**Task to carry out:** Reproduce the listing below word for word.
*** Opening of Data ***
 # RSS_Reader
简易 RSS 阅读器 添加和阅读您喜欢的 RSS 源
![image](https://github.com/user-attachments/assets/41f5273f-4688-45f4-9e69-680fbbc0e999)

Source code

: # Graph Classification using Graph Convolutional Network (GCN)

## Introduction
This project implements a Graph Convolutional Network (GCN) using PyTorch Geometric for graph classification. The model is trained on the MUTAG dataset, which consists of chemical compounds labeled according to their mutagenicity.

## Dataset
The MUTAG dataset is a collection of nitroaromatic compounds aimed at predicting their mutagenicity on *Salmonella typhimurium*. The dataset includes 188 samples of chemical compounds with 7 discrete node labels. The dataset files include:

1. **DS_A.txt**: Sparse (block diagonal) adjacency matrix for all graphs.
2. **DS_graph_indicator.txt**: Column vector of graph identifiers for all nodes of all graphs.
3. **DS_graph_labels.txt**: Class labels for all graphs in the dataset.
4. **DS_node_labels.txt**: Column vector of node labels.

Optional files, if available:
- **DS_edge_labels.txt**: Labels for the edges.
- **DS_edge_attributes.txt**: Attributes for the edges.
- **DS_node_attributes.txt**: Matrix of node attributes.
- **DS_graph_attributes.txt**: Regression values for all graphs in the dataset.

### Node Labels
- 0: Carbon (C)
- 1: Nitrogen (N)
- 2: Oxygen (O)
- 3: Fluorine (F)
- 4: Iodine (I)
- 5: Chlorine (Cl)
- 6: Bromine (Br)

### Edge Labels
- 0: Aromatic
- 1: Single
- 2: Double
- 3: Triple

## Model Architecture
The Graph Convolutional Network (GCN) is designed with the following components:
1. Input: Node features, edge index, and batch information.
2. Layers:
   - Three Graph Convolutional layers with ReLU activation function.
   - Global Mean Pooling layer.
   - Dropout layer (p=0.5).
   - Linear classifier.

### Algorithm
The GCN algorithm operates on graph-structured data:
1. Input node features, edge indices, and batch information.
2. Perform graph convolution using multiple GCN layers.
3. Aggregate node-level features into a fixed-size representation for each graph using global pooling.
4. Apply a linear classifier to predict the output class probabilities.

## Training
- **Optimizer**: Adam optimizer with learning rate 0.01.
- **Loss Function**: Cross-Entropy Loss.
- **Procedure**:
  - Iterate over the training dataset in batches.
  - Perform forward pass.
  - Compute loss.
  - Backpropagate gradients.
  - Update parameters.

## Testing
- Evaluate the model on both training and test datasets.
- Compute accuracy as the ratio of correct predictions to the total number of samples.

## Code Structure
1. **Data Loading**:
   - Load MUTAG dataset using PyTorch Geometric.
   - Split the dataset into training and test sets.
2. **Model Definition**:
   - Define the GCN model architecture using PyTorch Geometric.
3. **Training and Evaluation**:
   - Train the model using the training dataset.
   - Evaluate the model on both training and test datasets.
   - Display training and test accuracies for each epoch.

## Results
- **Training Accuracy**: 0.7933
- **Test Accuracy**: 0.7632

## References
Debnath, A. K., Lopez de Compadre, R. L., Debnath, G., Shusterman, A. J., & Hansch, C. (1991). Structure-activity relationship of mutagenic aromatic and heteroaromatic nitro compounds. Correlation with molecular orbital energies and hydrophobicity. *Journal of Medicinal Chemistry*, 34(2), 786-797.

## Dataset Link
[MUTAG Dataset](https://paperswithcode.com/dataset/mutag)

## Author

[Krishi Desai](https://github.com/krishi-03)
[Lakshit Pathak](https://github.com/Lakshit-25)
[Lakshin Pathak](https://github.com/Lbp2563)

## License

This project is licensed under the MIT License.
*** Close of Data ***
**Expected output:**
 # RSS_Reader
简易 RSS 阅读器 添加和阅读您喜欢的 RSS 源
![image](https://github.com/user-attachments/assets/41f5273f-4688-45f4-9e69-680fbbc0e999)

Source code

: # Graph Classification using Graph Convolutional Network (GCN)

## Introduction
This project implements a Graph Convolutional Network (GCN) using PyTorch Geometric for graph classification. The model is trained on the MUTAG dataset, which consists of chemical compounds labeled according to their mutagenicity.

## Dataset
The MUTAG dataset is a collection of nitroaromatic compounds aimed at predicting their mutagenicity on *Salmonella typhimurium*. The dataset includes 188 samples of chemical compounds with 7 discrete node labels. The dataset files include:

1. **DS_A.txt**: Sparse (block diagonal) adjacency matrix for all graphs.
2. **DS_graph_indicator.txt**: Column vector of graph identifiers for all nodes of all graphs.
3. **DS_graph_labels.txt**: Class labels for all graphs in the dataset.
4. **DS_node_labels.txt**: Column vector of node labels.

Optional files, if available:
- **DS_edge_labels.txt**: Labels for the edges.
- **DS_edge_attributes.txt**: Attributes for the edges.
- **DS_node_attributes.txt**: Matrix of node attributes.
- **DS_graph_attributes.txt**: Regression values for all graphs in the dataset.

### Node Labels
- 0: Carbon (C)
- 1: Nitrogen (N)
- 2: Oxygen (O)
- 3: Fluorine (F)
- 4: Iodine (I)
- 5: Chlorine (Cl)
- 6: Bromine (Br)

### Edge Labels
- 0: Aromatic
- 1: Single
- 2: Double
- 3: Triple

## Model Architecture
The Graph Convolutional Network (GCN) is designed with the following components:
1. Input: Node features, edge index, and batch information.
2. Layers:
   - Three Graph Convolutional layers with ReLU activation function.
   - Global Mean Pooling layer.
   - Dropout layer (p=0.5).
   - Linear classifier.

### Algorithm
The GCN algorithm operates on graph-structured data:
1. Input node features, edge indices, and batch information.
2. Perform graph convolution using multiple GCN layers.
3. Aggregate node-level features into a fixed-size representation for each graph using global pooling.
4. Apply a linear classifier to predict the output class probabilities.

## Training
- **Optimizer**: Adam optimizer with learning rate 0.01.
- **Loss Function**: Cross-Entropy Loss.
- **Procedure**:
  - Iterate over the training dataset in batches.
  - Perform forward pass.
  - Compute loss.
  - Backpropagate gradients.
  - Update parameters.

## Testing
- Evaluate the model on both training and test datasets.
- Compute accuracy as the ratio of correct predictions to the total number of samples.

## Code Structure
1. **Data Loading**:
   - Load MUTAG dataset using PyTorch Geometric.
   - Split the dataset into training and test sets.
2. **Model Definition**:
   - Define the GCN model architecture using PyTorch Geometric.
3. **Training and Evaluation**:
   - Train the model using the training dataset.
   - Evaluate the model on both training and test datasets.
   - Display training and test accuracies for each epoch.

## Results
- **Training Accuracy**: 0.7933
- **Test Accuracy**: 0.7632

## References
Debnath, A. K., Lopez de Compadre, R. L., Debnath, G., Shusterman, A. J., & Hansch, C. (1991). Structure-activity relationship of mutagenic aromatic and heteroaromatic nitro compounds. Correlation with molecular orbital energies and hydrophobicity. *Journal of Medicinal Chemistry*, 34(2), 786-797.

## Dataset Link
[MUTAG Dataset](https://paperswithcode.com/dataset/mutag)

## Author

[Krishi Desai](https://github.com/krishi-03)
[Lakshit Pathak](https://github.com/Lakshit-25)
[Lakshin Pathak](https://github.com/Lbp2563)

## License

This project is licensed under the MIT License.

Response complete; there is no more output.